You can thank Soleio Cuervo for the ‘Like’ button

Soleio Cuervo isn’t resentful that Facebook expanded its menu of emotions beyond the “Like” button. Now there are emojis to tell your friends that you’re sad, angry, laughing, surprised, or that you really love something. As opposed to just liking it.
Mr. Cuervo, who went to work for the social-media juggernaut in 2005 as employee No. 30 and one of its first designers, is credited for bringing the world that now ubiquitous “Like” icon.
“Disrespected?” he asked as we sat in Facebook’s offices, on Ninth Street off Broadway. “Not at all. If there’s one thing about Facebook, we’ve never been sentimental about its past.”
“If you don’t evolve yourself,” he added, citing the company’s ethos, “outside forces will evolve you.”
Mr. Cuervo left Facebook in 2011, becoming chief designer at Dropbox, the cloud-storage company. He’s currently an investor and adviser to early-stage tech firms.
He’s also a graduate of New Jersey SEEDS, a Newark-based educational nonprofit that prepares and helps place high-achieving students from low-income families in selective private day schools, boarding schools and colleges.
In 1995, Mr. Cuervo graduated from one of SEEDS’s earliest programs. Last week, he flew in from Los Altos, Calif., where he lives, to address one of the organization’s alumni events about cultivating diversity in tech.
I got the sense that, at 34 years old, he’s treated as something of an elder statesman on his occasional NYC Facebook visits, even though he worked out of the company’s California headquarters.
And while there’s no such thing as a gold-plated lifetime building pass, “I don’t have too much trouble getting into the building,” he stated modestly.
I couldn’t resist asking Mr. Cuervo what he thought of “The Social Network,” the Oscar-winning 2010 movie about Facebook’s origins and its founder, Mark Zuckerberg.
“When they depicted the 1 million-user party, the office they showed looked something like this,” he said, motioning to the sprawling office outside the glassed-in conference room where we met. (It was filled with appropriately fashion-backward programmers, free snacks and a sign quoting Yoda: “Do or do not. There is no try.”) “It was just a bunch of guys sitting around a table. It felt wrong somebody would own our story.”
He also took issue with the movie’s depiction of Mr. Zuckerberg. “Early Facebook attracted highly competitive personalities,” Mr. Cuervo remembered. “A lot was the culture Zuck created around his drive to win. But it never came from a hostile place.”
Mr. Cuervo, a first-generation American whose family was from Bogotá, Colombia, traces his own success to an amiable fifth-grade bully in Piscataway, N.J., where he grew up. “He said, ‘Dude, you keep getting ‘A’s.’ You should skip a grade.”
That planted the seed, no pun intended, in Mr. Cuervo’s mind that led him to SEEDS, St. Andrews boarding school in Delaware, and Duke University.
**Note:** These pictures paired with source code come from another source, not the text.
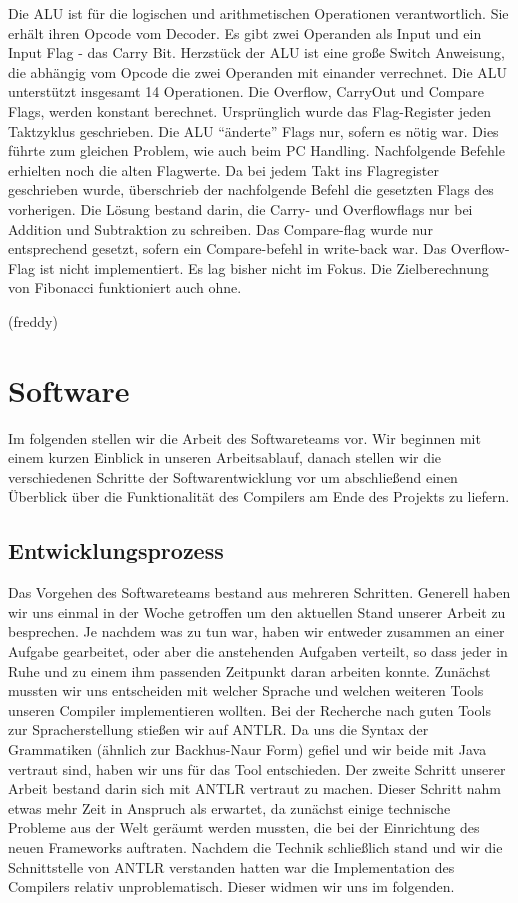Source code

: \documentclass[paper=a4,fontsize=12pt,twocolumn]{scrreprt}
\begin{document}
Die ALU ist für die logischen und arithmetischen Operationen verantwortlich.
Sie erhält ihren Opcode vom Decoder.
Es gibt zwei Operanden als Input und ein Input Flag - das Carry Bit.
Herzstück der ALU ist eine große Switch Anweisung, die abhängig vom Opcode die zwei Operanden mit einander verrechnet.
Die ALU unterstützt insgesamt 14 Operationen.
Die Overflow, CarryOut und Compare Flags, werden konstant berechnet.
Ursprünglich wurde das Flag-Register jeden Taktzyklus geschrieben.
Die ALU \enquote{änderte} Flags nur, sofern es nötig war.
Dies führte zum gleichen Problem, wie auch beim PC Handling.
Nachfolgende Befehle erhielten noch die alten Flagwerte. 
Da bei jedem Takt ins Flagregister geschrieben wurde, überschrieb der nachfolgende Befehl die gesetzten Flags des vorherigen.
Die Lösung bestand darin, die Carry- und Overflowflags nur bei Addition und Subtraktion zu schreiben.
Das Compare-flag wurde nur entsprechend gesetzt, sofern ein Compare-befehl in write-back war.
Das Overflow-Flag ist nicht implementiert.
Es lag bisher nicht im Fokus.
Die Zielberechnung von Fibonacci funktioniert auch ohne.

(freddy)

\chapter{Software}
Im folgenden stellen wir die Arbeit des Softwareteams vor.
Wir beginnen mit einem kurzen Einblick in unseren Arbeitsablauf, danach stellen wir die verschiedenen Schritte der Softwarentwicklung vor um abschließend einen Überblick über die Funktionalität des Compilers am Ende des Projekts zu liefern.

\section{Entwicklungsprozess}
Das Vorgehen des Softwareteams bestand aus mehreren Schritten.
Generell haben wir uns einmal in der Woche getroffen um den aktuellen Stand unserer Arbeit zu besprechen.
Je nachdem was zu tun war, haben wir entweder zusammen an einer Aufgabe gearbeitet, oder aber die anstehenden Aufgaben verteilt, so dass jeder in Ruhe und zu einem ihm passenden Zeitpunkt daran arbeiten konnte.
Zunächst mussten wir uns entscheiden mit welcher Sprache und welchen weiteren Tools unseren Compiler implementieren wollten.
Bei der Recherche nach guten Tools zur Spracherstellung stießen wir auf ANTLR.
Da uns die Syntax der Grammatiken (ähnlich zur Backhus-Naur Form) gefiel und wir beide mit Java vertraut sind, haben wir uns für das Tool entschieden.
Der zweite Schritt unserer Arbeit bestand darin sich mit ANTLR vertraut zu machen.
Dieser Schritt nahm etwas mehr Zeit in Anspruch als erwartet, da zunächst einige technische Probleme aus der Welt geräumt werden mussten, die bei der Einrichtung des neuen Frameworks auftraten.
Nachdem die Technik schließlich stand und wir die Schnittstelle von ANTLR verstanden hatten war die Implementation des Compilers relativ unproblematisch. Dieser widmen wir uns im folgenden.
\end{document}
“It was like Hogwarts before there was Hogwarts,” he remembered of St. Andrews. “Up to that point I hadn’t been exposed to kids who were highly motivated from accomplished families.”
He said he was no longer “a top student just by showing up.”
Nonetheless, his design talent was quickly recognized by a teacher who was so impressed with the newsletter Mr. Cuervo produced for the boarding school’s indoor soccer league that he enlisted him to work during the summer in St. Andrews’s communications office.
And when he went to Duke in 1999 he quickly made a name for himself designing websites for college rock bands and faculty members. That is when he had another epiphany, realizing that there was code behind the clunky desktop publishing software he was using.
“Why the hell was I monkeying around?” he recalled. “I could just write the code. It’s like discovering there’s an engine in a car. All that work ultimately brought me to San Francisco. It kicked off my career as a developer.”
I use Facebook’s “Like” button sparingly, if at all. Seeing it as shorthand, even a substitute, for communication, rather than the real thing. A dumbing down of culture.
Mr. Cuervo didn’t take the criticism personally, though he politely disagreed, backed up by data. “There was a lot of concern that we’d cannibalize engagement,” he recalled of the period when “Like” was in the testing phase. “The fear was that people were going to stop leaving comments and just click a button.”
What happened instead was the universe of opinion sharing—on everything from cat videos to presidential candidates—we inhabit today.
“Actually, it acted like a social lubricant,” said Mr. Cuervo. “Because we radically lowered the cost of engagement, we increased the likelihood.”